Back at the hotel we’d arrived at a few days earlier, I said hi to Monique and we caught up on the previous day’s tourist activities. It felt strange to be back as part of a tour group again. The 12 of us sat down and the tour guide began to make the most painstakingly long intro I’ve ever sat through. Perhaps it was just that I didn’t feel I really belonged there. Or the fact that I’d heard most of the stuff before when I began my trip in Vietnam. Either way, I couldn’t get out of that meeting fast enough, and I said goodbye to my friends in the group and walked back over to the hostel.

Chatting with Sam, I confessed that I wasn’t totally convinced that a tour was right for me. Through the rest of the evening we discussed whether I should drop out of the group. In the end I decided it was the right thing to do – me and Sam would do Cambodia together instead, at our own pace. Instead of staying with the group in a hotel in Sihanoukville for New Years Eve, we would stay on Otres Beach with his cousin.

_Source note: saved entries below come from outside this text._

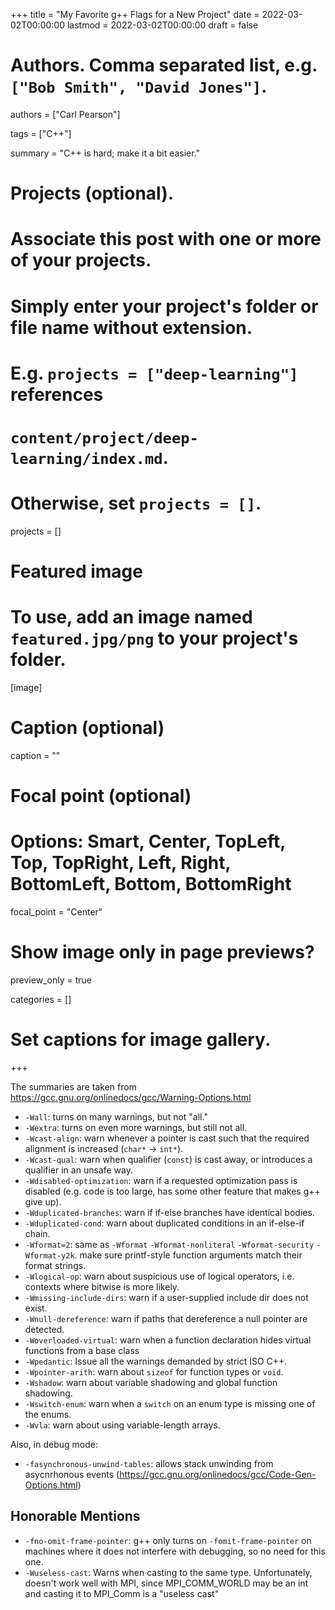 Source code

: +++
title = "My Favorite g++ Flags for a New Project"
date = 2022-03-02T00:00:00
lastmod = 2022-03-02T00:00:00
draft = false

# Authors. Comma separated list, e.g. `["Bob Smith", "David Jones"]`.
authors = ["Carl Pearson"]

tags = ["C++"]

summary = "C++ is hard; make it a bit easier."

# Projects (optional).
#   Associate this post with one or more of your projects.
#   Simply enter your project's folder or file name without extension.
#   E.g. `projects = ["deep-learning"]` references 
#   `content/project/deep-learning/index.md`.
#   Otherwise, set `projects = []`.
projects = []

# Featured image
# To use, add an image named `featured.jpg/png` to your project's folder. 
[image]
  # Caption (optional)
  caption = ""

  # Focal point (optional)
  # Options: Smart, Center, TopLeft, Top, TopRight, Left, Right, BottomLeft, Bottom, BottomRight
  focal_point = "Center"

  # Show image only in page previews?
  preview_only = true


categories = []

# Set captions for image gallery.


+++

The summaries are taken from https://gcc.gnu.org/onlinedocs/gcc/Warning-Options.html

* `-Wall`: turns on many warnings, but not "all."
* `-Wextra`: turns on even more warnings, but still not all.
* `-Wcast-align`: warn whenever a pointer is cast such that the required alignment is increased (`char*` -> `int*`).
* `-Wcast-qual`: warn when qualifier (`const`) is cast away, or introduces a qualifier in an unsafe way.
* `-Wdisabled-optimization`: warn if a requested optimization pass is disabled (e.g. code is too large, has some other feature that makes g++ give up).
* `-Wduplicated-branches`: warn if if-else branches have identical bodies.
* `-Wduplicated-cond`: warn about duplicated conditions in an if-else-if chain.
* `-Wformat=2`: same as `-Wformat` `-Wformat-nonliteral` `-Wformat-security` `-Wformat-y2k`. make sure printf-style function arguments match their format strings.
* `-Wlogical-op`: warn about suspicious use of logical operators, i.e. contexts where bitwise is more likely.
* `-Wmissing-include-dirs`: warn if a user-supplied include dir does not exist.
* `-Wnull-dereference`: warn if paths that dereference a null pointer are detected.
* `-Woverloaded-virtual`: warn when a function declaration hides virtual functions from a base class
* `-Wpedantic`: Issue all the warnings demanded by strict ISO C++.
* `-Wpointer-arith`: warn about `sizeof` for function types or `void`.
* `-Wshadow`: warn about variable shadowing and global function shadowing.
* `-Wswitch-enum`: warn when a `switch` on an enum type is missing one of the enums.
* `-Wvla`: warn about using variable-length arrays.

Also, in debug mode:

* `-fasynchronous-unwind-tables`: allows stack unwinding from asycnrhonous events (https://gcc.gnu.org/onlinedocs/gcc/Code-Gen-Options.html)

## Honorable Mentions

* `-fno-omit-frame-pointer`: g++ only turns on `-fomit-frame-pointer` on machines where it does not interfere with debugging, so no need for this one.
* `-Wuseless-cast`: Warns when casting to the same type. Unfortunately, doesn't work well with MPI, since MPI_COMM_WORLD may be an int and casting it to MPI_Comm is a "useless cast"
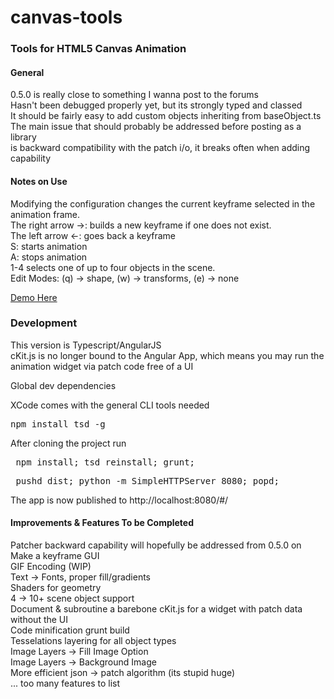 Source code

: canvas-tools
============

<h3>Tools for HTML5 Canvas Animation</h3>

<h4> General </h4>
0.5.0 is really close to something I wanna post to the forums <br/>
Hasn't been debugged properly yet, but its strongly typed and classed <br/>
It should be fairly easy to add custom objects inheriting from baseObject.ts <br/>
The main issue that should probably be addressed before posting as a library <br/>
is backward compatibility with the patch i/o, it breaks often when adding capability


<h4>Notes on Use</h4>
Modifying the configuration changes the current keyframe selected in the animation frame. <br/>
The right arrow ->: builds a new keyframe if one does not exist.<br/>
The left arrow <-: goes back a keyframe<br/>
S: starts animation<br/>
A: stops animation<br/>
1-4 selects one of up to four objects in the scene.<br/>
Edit Modes: (q) -> shape, (w) -> transforms, (e) -> none<br/>

<a href="http://thebarry.github.io/canvas-tools/" target="_blank">Demo Here</a>

<h3> Development </h3>
This version is Typescript/AngularJS <br/>
cKit.js is no longer bound to the Angular App, which means you may run the animation widget via patch code free of a UI
<br/>

<p> Global dev dependencies</p>
<p>XCode comes with the general CLI tools needed</p>
<pre>npm install tsd -g </pre>

<p> After cloning the project run </p>
<div class="highlight highlight-bash">
<pre> npm install; tsd reinstall; grunt;</pre>

<pre> pushd dist; python -m SimpleHTTPServer 8080; popd; </pre>
<p> The app is now published to http://localhost:8080/#/ </p> 
</div>

<h4>Improvements & Features To be Completed</h4>
Patcher backward capability will hopefully be addressed from 0.5.0 on <br/>
Make a keyframe GUI <br/>
GIF Encoding (WIP)<br/>
Text -> Fonts, proper fill/gradients<br/>
Shaders for geometry<br/>
4 -> 10+ scene object support <br/>
Document & subroutine a barebone cKit.js for a widget with patch data without the UI<br/>
Code minification grunt build<br/>
Tesselations layering for all object types <br/>
Image Layers -> Fill Image Option <br/>
Image Layers -> Background Image <br/>
More efficient json -> patch algorithm (its stupid huge) <br/>
... too many features to list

It sounded perfect. The only problem was that I’d have to tell them. And they were leaving at 7am the following morning.

I dragged myself out of bed at 6am the next morning and rushed over to the hotel. I was dreading having to tell them I wasn’t coming. I didn’t know what to say. I knew my friends from the Vietnamese part of the tour would be looking at me like I was crazy. Yes I was throwing away some money, but I was sure I was going to enjoy Cambodia so much more outside the rigid confines of a tour group. But, I was nervous about it all, so when I arrived at the hotel I spoke to the tour guide and I said that I couldn’t come with them now but I might join them later in the trip. I filled in the necessary paper work, had a chat with Monique and explained what was going on, and, exhausted, walked back to the hostel. I went back to sleep for a few hours, since it was still so early.

Later that day, after another full English at the nearby restaurant, and a stop at a camera shop to get Sam’s fixed, we headed out to find a temple that was mentioned in the guide book. It was quite a walk but we knew most of the streets well by now and the first half of the walk went smoothly. As we began to get closer to the temple, though, the roads didn’t quite seem to line up with the map. We walked in circles for over an hour, constantly in flux between feeling like we knew where we were, and having absolutely no idea whatsoever. Eventually, as it was getting late, we were forced to give up – the temple probably wouldn’t even be open if we got there now – and exhausted from walking we hailed a cab to take us back to the hostel.

We had a final meal at a delicious Vietnamese restaurant (that we had to work hard to find since we were located in a very touristy part of Vietnam, where apparently everybody wants burgers and pizza) and then went for some drinks at a few bars along our road. Back at the first bar we’d been to when we arrived, we met another couple who were travelling and spent the evening chatting to them over cocktails and shisha. We even ended up in a club with them but thankfully managed to get home before 2am ready for our early morning bus to Phnom Penh the following day.

We arranged through our hostel for a bus from Ho Chi Minh City to Phnom Penh. This was perhaps a foolish decision, in the following way: I’d checked online and seen that there were no direct bus routes from Ho Chi Minh to Sihanoukville, you had to go via Phnom Penh. This was a little annoying, as we wanted to visit Phnom Penh, but we were rushing to Sihanoukville to celebrate New Years Eve. Knowing that we’d have to go via Phnom Penh, when I booked the tickets with the hostel receptionist I asked about buses to Phnom Penh. It never crossed my mind that we could book a ticket right through to Sihanoukville. When we finally got on the bus, though there were people on there who’d booked all the way to Sihanoukville, and this meant they had a nice short bus-change in Phnom Penh and were already booked onto the bus down to the coast. By contrast, we had to queue up in Phnom Penh and book another bus, and consequently had to wait a few hours for the next available seats. This did have the advantage that we had time to get a little food and stock up, but that’s another story.